Statistical Foundations of Data Science gives a thorough
introduction to commonly used statistical models, contemporary
statistical machine learning techniques and algorithms, along with their
mathematical insights and statistical theories. It aims to serve as a
graduate-level textbook and a research monograph on high-dimensional
statistics, sparsity and covariance learning, machine learning, and
statistical inference. It includes ample exercises that involve both
theoretical studies as well as empirical applications.

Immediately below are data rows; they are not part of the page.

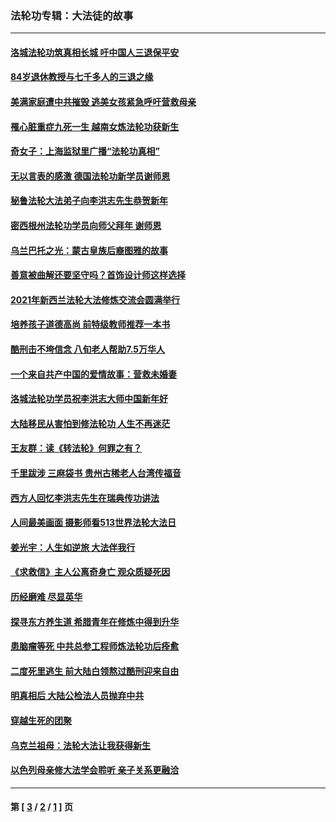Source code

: ### 法轮功专辑：大法徒的故事
---
#### [洛城法轮功筑真相长城 吁中国人三退保平安](../../pages/nf1147481/n13892471.md?03220430) 
#### [84岁退休教授与七千多人的三退之缘](../../pages/nf1147481/n13796650.md?03220430) 
#### [美满家庭遭中共摧毁 逃美女孩紧急呼吁营救母亲](../../pages/nf1147481/n13792859.md?03220430) 
#### [罹心脏重症九死一生 越南女炼法轮功获新生](../../pages/nf1147481/n13732766.md?03220430) 
#### [奇女子：上海监狱里广播“法轮功真相”](../../pages/nf1147481/n13726443.md?03220430) 
#### [无以言表的感激 德国法轮功新学员谢师恩](../../pages/nf1147481/n13543790.md?03220430) 
#### [秘鲁法轮大法弟子向李洪志先生恭贺新年](../../pages/nf1147481/n13540182.md?03220430) 
#### [密西根州法轮功学员向师父拜年 谢师恩](../../pages/nf1147481/n13538183.md?03220430) 
#### [乌兰巴托之光：蒙古皇族后裔图雅的故事](../../pages/nf1147481/n13155759.md?03220430) 
#### [善意被曲解还要坚守吗？首饰设计师这样选择](../../pages/nf1147481/n13077575.md?03220430) 
#### [2021年新西兰法轮大法修炼交流会圆满举行](../../pages/nf1147481/n13033149.md?03220430) 
#### [培养孩子道德高尚 前特级教师推荐一本书](../../pages/nf1147481/n12938640.md?03220430) 
#### [酷刑击不垮信念 八旬老人帮助7.5万华人](../../pages/nf1147481/n12880712.md?03220430) 
#### [一个来自共产中国的爱情故事：营救未婚妻](../../pages/nf1147481/n12778386.md?03220430) 
#### [洛城法轮功学员祝李洪志大师中国新年好](../../pages/nf1147481/n12724685.md?03220430) 
#### [大陆移民从害怕到修法轮功 人生不再迷茫](../../pages/nf1147481/n12414325.md?03220430) 
#### [王友群：读《转法轮》何罪之有？](../../pages/nf1147481/n12408647.md?03220430) 
#### [千里跋涉 三麻袋书 贵州古稀老人台湾传福音](../../pages/nf1147481/n12198750.md?03220430) 
#### [西方人回忆李洪志先生在瑞典传功讲法](../../pages/nf1147481/n12099607.md?03220430) 
#### [人间最美画面 摄影师看513世界法轮大法日](../../pages/nf1147481/n12094118.md?03220430) 
#### [姜光宇：人生如逆旅 大法伴我行](../../pages/nf1147481/n12088664.md?03220430) 
#### [《求救信》主人公离奇身亡 观众质疑死因](../../pages/nf1147481/n11845215.md?03220430) 
#### [历经磨难 尽显英华](../../pages/nf1147481/n11723297.md?03220430) 
#### [探寻东方养生道 希腊青年在修炼中得到升华](../../pages/nf1147481/n11494502.md?03220430) 
#### [患脑瘤等死 中共总参工程师炼法轮功后痊愈](../../pages/nf1147481/n11466682.md?03220430) 
#### [二度死里逃生 前大陆白领熬过酷刑迎来自由](../../pages/nf1147481/n11368594.md?03220430) 
#### [明真相后 大陆公检法人员抛弃中共](../../pages/nf1147481/n11358618.md?03220430) 
#### [穿越生死的团聚](../../pages/nf1147481/n11258922.md?03220430) 
#### [乌克兰祖母：法轮大法让我获得新生](../../pages/nf1147481/n11269457.md?03220430) 
#### [以色列母亲修大法学会聆听 亲子关系更融洽](../../pages/nf1147481/n11268195.md?03220430) 

---
#### 第 [ [3](./3.md?03220430) / [2](./2.md?03220430) / [1](./1.md?03220430) ] 页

The book begins with an introduction to the stylized features of big
data and their impacts on statistical analysis. It then introduces
multiple linear regression and expands the techniques of model building
via nonparametric regression and kernel tricks. It provides a
comprehensive account on sparsity explorations and model selections for
multiple regression, generalized linear models, quantile regression,
robust regression, hazards regression, among others. High-dimensional
inference is also thoroughly addressed and so is feature screening. The
book also provides a comprehensive account on high-dimensional
covariance estimation, learning latent factors and hidden structures, as
well as their applications to statistical estimation, inference,
prediction and machine learning problems. It also introduces thoroughly
statistical machine learning theory and methods for classification,
clustering, and prediction. These include CART, random forests,
boosting, support vector machines, clustering algorithms, sparse PCA,
and deep learning.